Agri-biotechnology Agriculture Policy Briefing

GM Mustard Oil Lights a Fire on Twitter Even Before the Seed is Sown in Farmers’ Fields

As expected the regulatory recommendation for release of genetically-modified mustard for cultivation by farmers has provided the tinder for a Twitter fire. Those opposed to the technology are keeping the heat on environment minister Anil Madhav Dave with incendiary tweets.

Devinder Sharma, an anti-GMO activist, has tapped into the popularity of a phrase used recently by Congress MP Shashi Tharoor to denounce Arnab Goswami of Republic TV. The approval by the Genetic Engineering Appraisal Committee is based on a “farrago of Distortions, Misrepresentations,” he says.

Kavita Kuruganti who has been another relentless campaigner against GM mustard calls the approval by GEAC “shameless, unscientific and irresponsible.”

For Ashwani Mahajan, National Co-convenor of the Swadeshi Jagran Manch, GM mustard is a disaster. It will destroy India’s biodiversity and increase its dependence on patented products without any productivity gain.
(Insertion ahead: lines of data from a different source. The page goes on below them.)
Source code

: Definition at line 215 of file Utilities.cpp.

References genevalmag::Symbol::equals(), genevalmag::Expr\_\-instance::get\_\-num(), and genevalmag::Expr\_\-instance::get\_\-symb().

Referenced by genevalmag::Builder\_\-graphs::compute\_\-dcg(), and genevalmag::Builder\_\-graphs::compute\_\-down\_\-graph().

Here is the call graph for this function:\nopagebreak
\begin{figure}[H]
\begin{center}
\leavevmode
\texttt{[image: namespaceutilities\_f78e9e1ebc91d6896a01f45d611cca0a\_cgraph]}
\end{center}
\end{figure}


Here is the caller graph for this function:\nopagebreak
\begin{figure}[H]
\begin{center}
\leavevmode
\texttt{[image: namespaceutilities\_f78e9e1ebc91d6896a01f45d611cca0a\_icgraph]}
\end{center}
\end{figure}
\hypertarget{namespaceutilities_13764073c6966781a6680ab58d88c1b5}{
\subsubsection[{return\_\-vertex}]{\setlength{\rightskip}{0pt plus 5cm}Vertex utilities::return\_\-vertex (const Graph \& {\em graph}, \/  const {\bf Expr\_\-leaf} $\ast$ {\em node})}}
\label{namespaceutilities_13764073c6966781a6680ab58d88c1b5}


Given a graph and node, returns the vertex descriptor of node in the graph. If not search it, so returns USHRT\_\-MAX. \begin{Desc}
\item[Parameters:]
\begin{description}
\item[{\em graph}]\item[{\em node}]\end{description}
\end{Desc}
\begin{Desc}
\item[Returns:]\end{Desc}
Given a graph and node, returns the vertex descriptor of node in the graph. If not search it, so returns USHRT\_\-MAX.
He also says the approval goes against a Supreme Court stay on release of GM mustard for cultivation till October this year. He does not mention that the government has said it will take the Supreme Court’s approval before allowing cultivation of GM mustard, should it decide to allow it.

Among the supporters are Ram Kaundinya, former CEO of the Indian seed company Advanta and former D-G of the Association of Biotech-led Enterprises (Agriculture Focus Group) or ABLE-AG. Follow science and scientific assessments, not rumours and mischief mongers, he tells Mahajan and Vandana Shiva of Navdanya, who is the face of the anti-GMO movement. Both had brought foreign scientists to India to inveigh against GM mustard.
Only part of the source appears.